Del Rey’s cultural significance feels difficult to gauge, save for the masses of frenzied teen girls who spent Sunday evening pressed against barricades with tears flowing down their faces, flowers and gifts in hand. Knowing full well that she (probably) dated Axl Rose, its hard to shrug the feeling that Del Rey’s semi-grotesque allure speaks perfectly for a generation that spends countless hours managing their online identities. From the minute Del Rey walked onstage (to a chorus of “Lana” chants that had persisted for the 15-ish minutes prior), she owned it. She opened with “Cola.” She floated around the stage and, eventually, into the crowd like some sort of royal (sorry, Lorde). “She’s like Marilyn Monroe,” said one security guard to me while we exited the photo pit. It’s a lofty comparison, but one that would probably make Del Rey either blush or weep.
The crowd was thick enough at Del Rey’s set that a shady entrance to the backstage realms seemed like my only option if I was going to make it to the Main Stage for Beck. Rushing hurriedly from stage to stage became a theme for the weekend, wherein flashing my iPhone flashlight and achieving a flow-like state proved to be the most useful strategy in navigating through the thousands of human beings. “Your pupils are so big!” said one friend, who I met after scurrying across the polo fields in order to catch a glimpse of Jay-Z the day prior. “You look totally zoned out.” I checked my pulse and noticed it was racing, and squeezed my eyes together, trying to remember how to blink. Maybe next year I won’t drink so much complimentary RedBull.
The effortlessness with which Beck brilliantly executes his repertoire makes his live shows incredible experiences, as those who were treated to one of his “warm-up” shows at the Arlington Theatre last week will attest. Simply put, if you see Beck perform you will know a lot of the songs, even if you haven’t listened to Morning Phase yet. Within three songs, Beck’s Sunday night set morphed from rock show to white people dance party, and then again to a sing-along, all while the man himself scampered and danced his way around the stage like a delightful shaggy-haired marionette. Anyone in doubt of Beck’s capacity for musical dominance should watch a video of Sunday night’s performance, which whipped a weary and semi-burnt-out crowd into a renewed frenzy thanks to songs like “E-Pro” and “Gamma Ray.”
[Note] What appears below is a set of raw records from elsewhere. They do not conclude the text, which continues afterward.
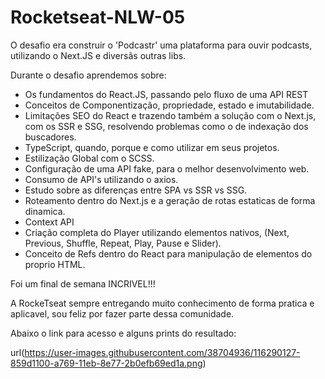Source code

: # Rocketseat-NLW-05
O desafio era construir o 'Podcastr' uma plataforma para ouvir podcasts, utilizando o Next.JS e diversãs outras libs.

Durante o desafio aprendemos sobre: 

* Os fundamentos do React.JS, passando pelo fluxo de uma API REST
* Conceitos de Componentização, propriedade, estado e imutabilidade.
* Limitações SEO do React e trazendo também a solução com o Next.js, com os SSR e SSG, resolvendo problemas como o de indexação dos buscadores.
* TypeScript, quando, porque e como utilizar em seus projetos.
* Estilização Global com o SCSS.
* Configuração de uma API fake, para o melhor desenvolvimento web.
* Consumo de API's utilizando o axios.
* Estudo sobre as diferenças entre SPA vs SSR vs SSG.
* Roteamento dentro do Next.js e a geração de rotas estaticas de forma dinamica.
* Context API
* Criação completa do Player utilizando elementos nativos, (Next, Previous, Shuffle, Repeat, Play, Pause e Slider).
* Conceito de Refs dentro do React para manipulação de elementos do proprio HTML.

Foi um final de semana INCRIVEL!!!

A RockeTseat sempre entregando muito conhecimento de forma pratica e aplicavel, sou feliz por fazer parte dessa comunidade.

Abaixo o link para acesso e alguns prints do resultado:

url(https://user-images.githubusercontent.com/38704936/116290127-859d1100-a769-11eb-8e77-2b0efb69ed1a.png)
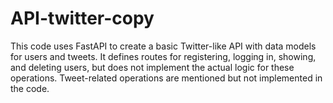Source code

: # API-twitter-copy
This code uses FastAPI to create a basic Twitter-like API with data models for users and tweets. It defines routes for registering, logging in, showing, and deleting users, but does not implement the actual logic for these operations. Tweet-related operations are mentioned but not implemented in the code.
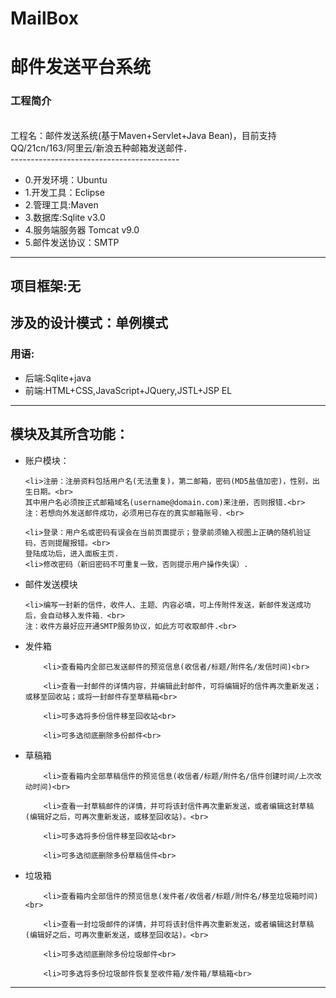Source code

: # MailBox
邮件发送平台系统
==============

### 工程简介

<br>
工程名：邮件发送系统(基于Maven+Servlet+Java Bean)，目前支持QQ/21cn/163/阿里云/新浪五种邮箱发送邮件．<br>
------------------------------------------

* 0.开发环境：Ubuntu
* 1.开发工具：Eclipse
* 2.管理工具:Maven
* 3.数据库:Sqlite v3.0
* 4.服务端服务器 Tomcat v9.0
* 5.邮件发送协议：SMTP
------------------------------------------

项目框架:无<br>
------------------------------------------

涉及的设计模式：单例模式<br>
------------------------------------------

### 用语:

- 后端:Sqlite+java<br>
- 前端:HTML+CSS,JavaScript+JQuery,JSTL+JSP EL<br>
------------------------------------------------------------------------------------

模块及其所含功能：<br>
------------------------------------------

+ 账户模块：<br>
<ol>
	
	<li>注册：注册资料包括用户名(无法重复)，第二邮箱，密码(MD5盐值加密)，性别，出生日期。<br>
	其中用户名必须按正式邮箱域名(username@domain.com)来注册，否则报错.<br>
	注：若想向外发送邮件成功，必须用已存在的真实邮箱账号．<br>
		
	<li>登录：用户名或密码有误会在当前页面提示；登录前须输入视图上正确的随机验证码，否则提醒报错。<br>
	登陆成功后，进入面板主页.
	<li>修改密码（新旧密码不可重复一致，否则提示用户操作失误）.
	
</ol>

* 邮件发送模块
<ol>
	
	<li>编写一封新的信件，收件人、主题、内容必填，可上传附件发送，新邮件发送成功后，会自动移入发件箱．<br>
	注：收件方最好应开通SMTP服务协议，如此方可收取邮件.<br>
	
</ol>


+ 发件箱
<ol>
	
		<li>查看箱内全部已发送邮件的预览信息(收信者/标题/附件名/发信时间)<br>
	
		<li>查看一封邮件的详情内容，并编辑此封邮件，可将编辑好的信件再次重新发送；或移至回收站；或将一封邮件存至草稿箱<br>
	
		<li>可多选将多份信件移至回收站<br>
	
		<li>可多选彻底删除多份邮件<br>
	
</ol>


+ 草稿箱
<ol>
		
		<li>查看箱内全部草稿信件的预览信息(收信者/标题/附件名/信件创建时间/上次改动时间)<br>
	
		<li>查看一封草稿邮件的详情，并可将该封信件再次重新发送，或者编辑这封草稿(编辑好之后，可再次重新发送，或移至回收站)。<br>
	
		<li>可多选将多份信件移至回收站<br>
	
		<li>可多选彻底删除多份草稿信件<br>
	
</ol>


+ 垃圾箱
<ol>
		
		<li>查看箱内全部信件的预览信息(发件者/收信者/标题/附件名/移至垃圾箱时间)<br>
	
		<li>查看一封垃圾邮件的详情，并可将该封信件再次重新发送，或者编辑这封草稿(编辑好之后，可再次重新发送，或移至回收站)。<br>
	
		<li>可多选彻底删除多份垃圾邮件<br>
	
		<li>可多选将多份垃圾邮件恢复至收件箱/发件箱/草稿箱<br>
	
</ol>

__________________________________________________________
Disclosure would follow Beck on the festival’s Outdoor Stage, drawing a gigantic crowd because seemingly everyone has heard of, and now loves Disclosure. Disclosure’s more refined brand of European dance music stands, seemingly, in stark contrast to the Four Loko breakdowns of other dance duos like Flosstradamus and Adventure Club. There’s nothing so telling of the youths’ insatiable appetite for dance music than the fact that thousands turned out to see brothers Howard and Guy Lawrence stand behind keyboards. Disclosure wasted no time in delivering the goods, either, opening their set with ”When A Fire Starts to Burn,” a song recognized by music fans everywhere as “that Disclosure song”. Cameos from Sam Smith and Mary J Blige were, frankly, some of the festival’s coolest, particularly Blige’s, who seems to be in total control of her emergent status as a dance-pop paragon — even without showcasing her infamous abs.
After another quasi-gauntlet run to the Main Stage for Arcade Fire, a conversation with a security guard about the weekend would shed some light on what life is like for the hundreds of people whose chief job is to maintain some semblance of order in the world. He, along with a large number of his gigantic, muscle-bound friends from the Inland Empire, were brought out to for the event, with lodging provided as an added incentive. When asked what his favorite performances were over the span of the past three days, we discussed Chance the Rapper (still a sore subject) and The Pixies, an answer telling of the cultural disco use and stream-crossing that happens at Coachella. Also, he explained that the “toughest part of the job” is staying on top of the various wristbands and access cards. “How many are there?,” I asked. Two separate keys were produced from his pocket, showing the different types of passes that granted access to the VIP area, depending on the artist. And at certain times, a bracelet that would be allowed in one area wouldn’t be allowed later on. The Coachella bracelet game would not relent.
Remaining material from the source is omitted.